Details about the pre-processor have been added on lines 72-77.
3) Lines 50-51: How? The code hasn't been described in any detail, so it is hard to both corroborate this claim or understand the limits of the model.
Added on lines 60-67.
4) Lines 56-58: What is included in the assimilation state space? If you're updating the electron density at t0 and propagating to t1 without updating the external drivers of SAMI3 (EUV flux, thermosphere, winds, etc...) SAMI3 will largely just revert to determining an electron density self-consistent with the external drivers. The ionophere has very little memory by virtue of the fast recombination rate and nearly instantaneous response to external driving such that the prior electron density is only a small factor of the subsequent state. More information is needed here and some sort of demonstration of the forward propagation in the assimilation step to demonstrate that the model isn't just falling back to the state that is self-consistent with external drivers is essential to understanding how information from previous timesteps are being leveraged in the assimilation.

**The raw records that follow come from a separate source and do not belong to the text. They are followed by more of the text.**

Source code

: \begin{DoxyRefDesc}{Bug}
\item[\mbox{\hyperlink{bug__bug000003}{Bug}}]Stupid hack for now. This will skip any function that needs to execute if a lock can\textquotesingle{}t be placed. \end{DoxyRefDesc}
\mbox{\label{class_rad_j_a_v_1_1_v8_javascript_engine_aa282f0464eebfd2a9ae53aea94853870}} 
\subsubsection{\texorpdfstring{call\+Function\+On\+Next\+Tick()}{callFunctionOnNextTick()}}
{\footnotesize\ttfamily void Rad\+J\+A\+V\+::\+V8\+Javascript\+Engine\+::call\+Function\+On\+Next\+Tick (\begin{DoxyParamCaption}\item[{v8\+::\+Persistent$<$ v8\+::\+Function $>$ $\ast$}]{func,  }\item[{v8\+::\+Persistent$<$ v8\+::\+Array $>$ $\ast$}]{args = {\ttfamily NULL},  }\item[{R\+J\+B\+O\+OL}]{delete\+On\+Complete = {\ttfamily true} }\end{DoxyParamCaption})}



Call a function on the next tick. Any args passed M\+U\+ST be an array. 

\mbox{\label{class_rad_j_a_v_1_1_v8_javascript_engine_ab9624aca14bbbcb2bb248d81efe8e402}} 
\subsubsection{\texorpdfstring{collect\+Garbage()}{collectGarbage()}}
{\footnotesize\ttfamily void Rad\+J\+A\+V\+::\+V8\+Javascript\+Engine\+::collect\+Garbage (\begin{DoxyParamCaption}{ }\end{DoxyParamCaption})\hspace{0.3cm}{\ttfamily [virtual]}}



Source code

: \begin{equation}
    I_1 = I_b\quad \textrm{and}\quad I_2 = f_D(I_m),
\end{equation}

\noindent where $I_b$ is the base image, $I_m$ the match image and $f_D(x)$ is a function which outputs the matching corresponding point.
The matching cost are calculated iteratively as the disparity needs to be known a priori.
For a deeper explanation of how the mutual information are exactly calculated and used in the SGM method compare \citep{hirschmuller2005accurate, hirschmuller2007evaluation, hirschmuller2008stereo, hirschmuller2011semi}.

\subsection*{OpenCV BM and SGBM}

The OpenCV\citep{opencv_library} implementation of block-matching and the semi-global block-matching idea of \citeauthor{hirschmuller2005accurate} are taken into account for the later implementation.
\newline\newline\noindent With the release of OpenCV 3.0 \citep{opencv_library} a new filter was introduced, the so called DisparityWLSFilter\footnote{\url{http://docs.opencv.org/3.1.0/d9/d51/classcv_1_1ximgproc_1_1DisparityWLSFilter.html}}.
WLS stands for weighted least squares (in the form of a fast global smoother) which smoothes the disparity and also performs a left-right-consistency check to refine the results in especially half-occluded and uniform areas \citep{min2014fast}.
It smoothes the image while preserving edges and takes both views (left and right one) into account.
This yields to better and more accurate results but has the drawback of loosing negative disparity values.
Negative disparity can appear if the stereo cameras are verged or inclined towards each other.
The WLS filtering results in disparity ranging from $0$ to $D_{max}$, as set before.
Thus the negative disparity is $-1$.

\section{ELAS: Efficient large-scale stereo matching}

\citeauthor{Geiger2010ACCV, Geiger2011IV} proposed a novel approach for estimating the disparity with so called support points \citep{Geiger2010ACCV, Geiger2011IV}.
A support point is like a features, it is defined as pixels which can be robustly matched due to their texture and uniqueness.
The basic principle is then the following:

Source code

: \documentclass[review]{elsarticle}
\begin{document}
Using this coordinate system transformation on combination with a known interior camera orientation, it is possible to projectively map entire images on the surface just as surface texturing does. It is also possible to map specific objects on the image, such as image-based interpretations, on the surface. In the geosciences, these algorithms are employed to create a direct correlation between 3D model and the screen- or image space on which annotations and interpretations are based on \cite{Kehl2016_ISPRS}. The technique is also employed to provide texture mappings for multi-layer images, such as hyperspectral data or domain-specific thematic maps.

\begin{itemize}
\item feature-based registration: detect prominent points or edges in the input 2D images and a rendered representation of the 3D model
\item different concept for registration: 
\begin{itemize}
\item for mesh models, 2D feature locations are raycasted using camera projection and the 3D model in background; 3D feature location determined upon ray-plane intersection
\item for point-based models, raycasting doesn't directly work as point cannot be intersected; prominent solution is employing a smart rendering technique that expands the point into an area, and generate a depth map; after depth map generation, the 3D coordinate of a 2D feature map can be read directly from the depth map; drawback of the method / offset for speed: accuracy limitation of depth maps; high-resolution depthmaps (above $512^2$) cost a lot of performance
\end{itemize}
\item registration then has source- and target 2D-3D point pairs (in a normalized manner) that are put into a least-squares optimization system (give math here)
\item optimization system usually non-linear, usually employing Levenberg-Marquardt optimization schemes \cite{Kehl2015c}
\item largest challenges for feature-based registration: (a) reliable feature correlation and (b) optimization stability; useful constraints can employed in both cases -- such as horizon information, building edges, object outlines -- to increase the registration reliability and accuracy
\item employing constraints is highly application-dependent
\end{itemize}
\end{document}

Added information on lines 72-82.
5) NIMO System: The details on how the assimilation is conducted are extremely limited. Such details are essential to interpret the validations later in this study. Details regarding the construction of the assimilation a-priori and measurement error covariances at a minimum should be provided, particularly given the apparent overfitting to ionosonde observations seen later in the manuscript.
Readers who wish to know more about the details of the assimilation can now go to the references provided in the new text that was added to address the similar comments made above (e.g., the papers that describe IDA-4D in detail).
6) Lines 91-93: This is not a recent change, so it's odd that the AMTB option was selected here, when the newer default option could have been changed to. The authors mention that this difference would be discussed in later sections, but it is not mentioned again after this point. Also, given that the authors are using IRI-2016, can they confirm that they have updated the IRI's internal ig_rz.dat and apf107.dat files to ensure that the model has been run in a nominal, rather than forecast, configuration in their study? For reference, if the pypi version by Mike Hersch is the one that has been used, without modification, then index files would have last been updated in February/May 2019.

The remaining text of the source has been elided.